## What is required
Scan the entries that follow for the word "users", then report every line in which it appears.

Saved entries

*** Block opens ***

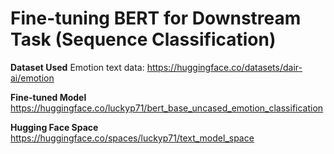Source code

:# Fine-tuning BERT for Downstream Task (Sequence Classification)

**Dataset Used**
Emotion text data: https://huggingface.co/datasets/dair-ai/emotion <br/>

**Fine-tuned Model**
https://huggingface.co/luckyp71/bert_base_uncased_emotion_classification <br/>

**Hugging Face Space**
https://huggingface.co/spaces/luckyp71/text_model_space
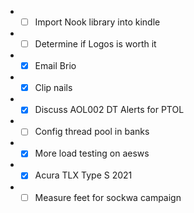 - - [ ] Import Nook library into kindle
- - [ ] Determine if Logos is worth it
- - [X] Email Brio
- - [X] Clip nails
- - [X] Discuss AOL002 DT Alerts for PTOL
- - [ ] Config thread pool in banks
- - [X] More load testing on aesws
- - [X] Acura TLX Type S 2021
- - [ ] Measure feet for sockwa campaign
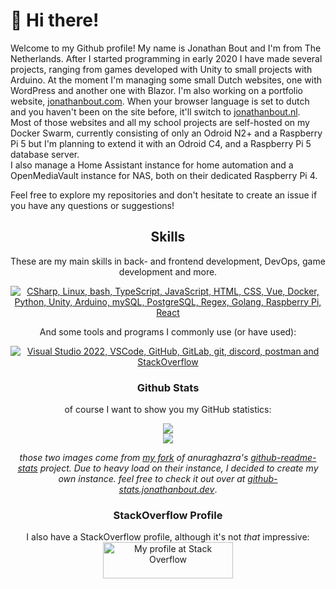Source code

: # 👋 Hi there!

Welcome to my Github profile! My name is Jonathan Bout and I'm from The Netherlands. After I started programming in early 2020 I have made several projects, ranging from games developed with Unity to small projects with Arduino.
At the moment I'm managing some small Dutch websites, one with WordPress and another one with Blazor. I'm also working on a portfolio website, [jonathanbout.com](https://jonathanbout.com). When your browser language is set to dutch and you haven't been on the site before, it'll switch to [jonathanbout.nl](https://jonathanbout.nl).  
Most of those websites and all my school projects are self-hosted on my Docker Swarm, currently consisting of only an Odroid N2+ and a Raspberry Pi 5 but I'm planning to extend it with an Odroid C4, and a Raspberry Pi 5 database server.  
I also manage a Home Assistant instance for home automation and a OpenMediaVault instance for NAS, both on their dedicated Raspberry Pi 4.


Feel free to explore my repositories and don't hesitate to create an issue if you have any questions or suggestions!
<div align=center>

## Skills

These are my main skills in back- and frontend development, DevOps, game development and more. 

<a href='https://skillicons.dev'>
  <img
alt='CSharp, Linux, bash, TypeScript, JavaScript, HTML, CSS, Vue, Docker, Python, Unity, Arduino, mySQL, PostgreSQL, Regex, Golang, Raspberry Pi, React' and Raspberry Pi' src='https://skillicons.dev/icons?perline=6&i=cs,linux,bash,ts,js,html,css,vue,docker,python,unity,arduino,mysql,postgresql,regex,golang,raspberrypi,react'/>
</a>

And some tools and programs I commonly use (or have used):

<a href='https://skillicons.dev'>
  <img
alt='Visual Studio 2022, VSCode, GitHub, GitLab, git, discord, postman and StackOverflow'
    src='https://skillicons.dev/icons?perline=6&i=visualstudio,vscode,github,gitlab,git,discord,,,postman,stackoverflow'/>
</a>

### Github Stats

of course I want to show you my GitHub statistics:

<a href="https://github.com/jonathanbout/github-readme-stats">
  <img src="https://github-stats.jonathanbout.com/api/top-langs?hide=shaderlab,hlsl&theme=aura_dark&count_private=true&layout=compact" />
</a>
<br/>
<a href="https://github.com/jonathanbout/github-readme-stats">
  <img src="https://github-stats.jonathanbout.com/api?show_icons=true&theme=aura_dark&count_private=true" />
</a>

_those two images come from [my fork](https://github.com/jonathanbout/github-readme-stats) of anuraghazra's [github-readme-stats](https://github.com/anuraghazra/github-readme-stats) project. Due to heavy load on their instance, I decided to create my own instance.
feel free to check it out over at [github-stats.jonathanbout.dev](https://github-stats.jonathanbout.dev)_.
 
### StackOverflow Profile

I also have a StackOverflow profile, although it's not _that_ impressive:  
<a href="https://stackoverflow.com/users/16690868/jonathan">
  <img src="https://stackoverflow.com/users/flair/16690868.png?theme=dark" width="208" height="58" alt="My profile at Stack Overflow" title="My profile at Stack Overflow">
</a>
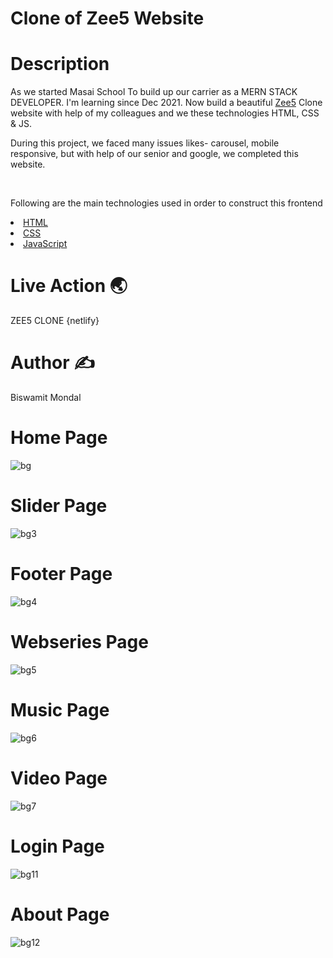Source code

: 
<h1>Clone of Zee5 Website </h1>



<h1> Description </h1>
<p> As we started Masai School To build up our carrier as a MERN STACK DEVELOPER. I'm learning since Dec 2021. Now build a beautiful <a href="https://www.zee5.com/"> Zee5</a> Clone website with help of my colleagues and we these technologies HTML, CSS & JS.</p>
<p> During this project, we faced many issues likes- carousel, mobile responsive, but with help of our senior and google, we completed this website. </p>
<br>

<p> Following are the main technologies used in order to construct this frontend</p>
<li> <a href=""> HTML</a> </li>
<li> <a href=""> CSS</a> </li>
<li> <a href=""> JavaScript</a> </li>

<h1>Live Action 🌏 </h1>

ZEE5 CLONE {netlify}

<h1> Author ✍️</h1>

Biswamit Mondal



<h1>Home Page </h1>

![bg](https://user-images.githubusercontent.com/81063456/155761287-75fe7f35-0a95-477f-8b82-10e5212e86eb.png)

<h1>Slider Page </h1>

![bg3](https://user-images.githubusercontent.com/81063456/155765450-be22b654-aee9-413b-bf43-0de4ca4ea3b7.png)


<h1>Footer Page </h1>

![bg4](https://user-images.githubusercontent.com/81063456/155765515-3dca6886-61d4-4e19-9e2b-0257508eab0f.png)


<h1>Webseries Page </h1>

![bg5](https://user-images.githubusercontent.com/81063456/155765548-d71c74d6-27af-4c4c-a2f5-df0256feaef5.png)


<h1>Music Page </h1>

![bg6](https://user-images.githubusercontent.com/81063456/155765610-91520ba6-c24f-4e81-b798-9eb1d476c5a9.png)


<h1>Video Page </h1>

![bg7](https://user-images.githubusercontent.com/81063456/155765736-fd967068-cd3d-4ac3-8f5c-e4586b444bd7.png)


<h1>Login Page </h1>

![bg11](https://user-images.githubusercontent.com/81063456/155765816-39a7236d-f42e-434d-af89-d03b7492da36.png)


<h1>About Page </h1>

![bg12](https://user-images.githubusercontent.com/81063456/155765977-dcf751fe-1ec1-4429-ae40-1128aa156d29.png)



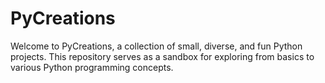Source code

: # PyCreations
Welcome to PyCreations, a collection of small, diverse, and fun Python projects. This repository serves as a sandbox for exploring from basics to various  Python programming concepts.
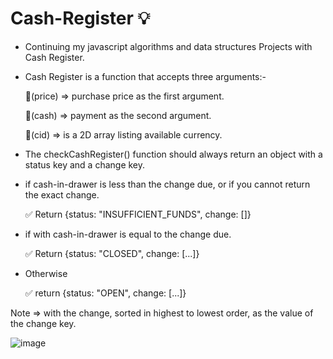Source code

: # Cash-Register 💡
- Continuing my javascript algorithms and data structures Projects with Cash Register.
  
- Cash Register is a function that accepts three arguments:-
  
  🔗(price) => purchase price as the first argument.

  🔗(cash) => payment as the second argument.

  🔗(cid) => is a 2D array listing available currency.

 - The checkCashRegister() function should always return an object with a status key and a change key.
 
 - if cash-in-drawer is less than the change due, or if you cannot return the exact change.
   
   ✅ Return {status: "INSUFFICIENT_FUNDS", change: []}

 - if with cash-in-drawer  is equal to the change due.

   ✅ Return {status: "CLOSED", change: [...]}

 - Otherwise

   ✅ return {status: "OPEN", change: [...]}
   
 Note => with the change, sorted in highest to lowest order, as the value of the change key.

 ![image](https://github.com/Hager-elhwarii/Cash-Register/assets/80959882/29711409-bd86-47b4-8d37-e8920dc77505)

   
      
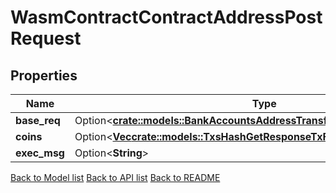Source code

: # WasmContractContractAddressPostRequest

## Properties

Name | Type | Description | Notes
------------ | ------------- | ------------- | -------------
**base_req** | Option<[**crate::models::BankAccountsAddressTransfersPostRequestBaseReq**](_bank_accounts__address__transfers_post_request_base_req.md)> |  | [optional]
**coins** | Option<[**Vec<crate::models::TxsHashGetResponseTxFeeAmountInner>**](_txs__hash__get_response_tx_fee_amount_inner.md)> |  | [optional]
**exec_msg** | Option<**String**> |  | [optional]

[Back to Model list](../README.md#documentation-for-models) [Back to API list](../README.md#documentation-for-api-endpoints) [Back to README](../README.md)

*** Block closes ***

## Answer for this exercise
<a href="https://stackoverflow.com/users/16690868/jonathan">
  <img src="https://stackoverflow.com/users/flair/16690868.png?theme=dark" width="208" height="58" alt="My profile at Stack Overflow" title="My profile at Stack Overflow">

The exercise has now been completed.